▸ **TASK ITEM**
Look below for the line that has "preprocessing) and because". Set down the lines from there through the line that has "corresponds to embeddings", exactly as written.

▸ **DATA SHOWN**
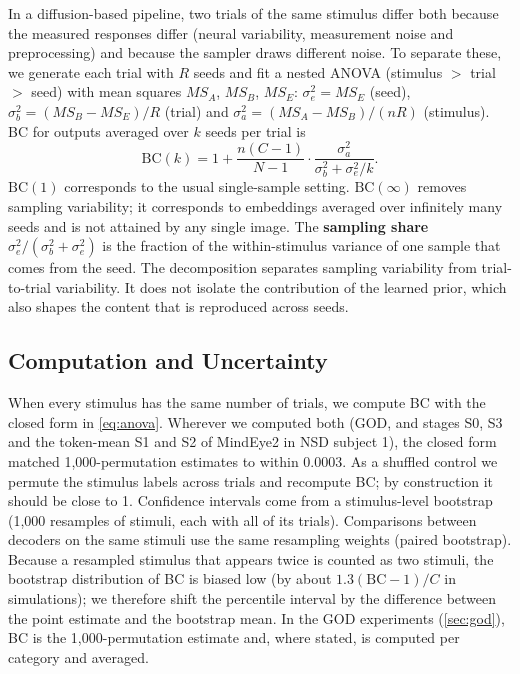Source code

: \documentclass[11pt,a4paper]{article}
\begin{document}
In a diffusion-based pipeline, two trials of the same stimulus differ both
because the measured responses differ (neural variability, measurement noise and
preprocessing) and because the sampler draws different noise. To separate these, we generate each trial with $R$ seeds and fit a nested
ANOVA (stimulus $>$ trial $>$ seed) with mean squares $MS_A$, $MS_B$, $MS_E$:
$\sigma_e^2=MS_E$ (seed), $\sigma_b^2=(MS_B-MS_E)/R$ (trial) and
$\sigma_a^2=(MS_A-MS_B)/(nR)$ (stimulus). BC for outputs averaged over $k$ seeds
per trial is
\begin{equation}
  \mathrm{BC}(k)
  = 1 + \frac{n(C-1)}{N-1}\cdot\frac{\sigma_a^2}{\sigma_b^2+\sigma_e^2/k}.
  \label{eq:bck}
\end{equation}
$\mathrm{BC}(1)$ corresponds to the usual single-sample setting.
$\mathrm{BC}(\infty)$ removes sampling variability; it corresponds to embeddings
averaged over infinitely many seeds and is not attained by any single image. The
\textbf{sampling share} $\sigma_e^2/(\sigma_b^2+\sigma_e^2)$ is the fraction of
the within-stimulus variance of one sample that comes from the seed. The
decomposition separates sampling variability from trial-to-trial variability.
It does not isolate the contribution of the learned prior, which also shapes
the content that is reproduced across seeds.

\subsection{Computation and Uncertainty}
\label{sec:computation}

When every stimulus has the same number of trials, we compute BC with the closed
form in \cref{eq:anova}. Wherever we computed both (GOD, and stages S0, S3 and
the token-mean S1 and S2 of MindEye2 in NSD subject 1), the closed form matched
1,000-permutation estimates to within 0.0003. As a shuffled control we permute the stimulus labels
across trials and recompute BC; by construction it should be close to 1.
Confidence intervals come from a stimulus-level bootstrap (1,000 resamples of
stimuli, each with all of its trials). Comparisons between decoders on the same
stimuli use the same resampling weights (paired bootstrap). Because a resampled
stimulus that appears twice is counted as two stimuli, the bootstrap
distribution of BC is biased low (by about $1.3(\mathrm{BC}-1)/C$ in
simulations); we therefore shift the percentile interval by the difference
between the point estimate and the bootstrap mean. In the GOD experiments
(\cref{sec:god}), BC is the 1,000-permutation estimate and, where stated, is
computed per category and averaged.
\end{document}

▸ **EXERCISE RESPONSE**
preprocessing) and because the sampler draws different noise. To separate these, we generate each trial with $R$ seeds and fit a nested
ANOVA (stimulus $>$ trial $>$ seed) with mean squares $MS_A$, $MS_B$, $MS_E$:
$\sigma_e^2=MS_E$ (seed), $\sigma_b^2=(MS_B-MS_E)/R$ (trial) and
$\sigma_a^2=(MS_A-MS_B)/(nR)$ (stimulus). BC for outputs averaged over $k$ seeds
per trial is
\begin{equation}
  \mathrm{BC}(k)
  = 1 + \frac{n(C-1)}{N-1}\cdot\frac{\sigma_a^2}{\sigma_b^2+\sigma_e^2/k}.
  \label{eq:bck}
\end{equation}
$\mathrm{BC}(1)$ corresponds to the usual single-sample setting.
$\mathrm{BC}(\infty)$ removes sampling variability; it corresponds to embeddings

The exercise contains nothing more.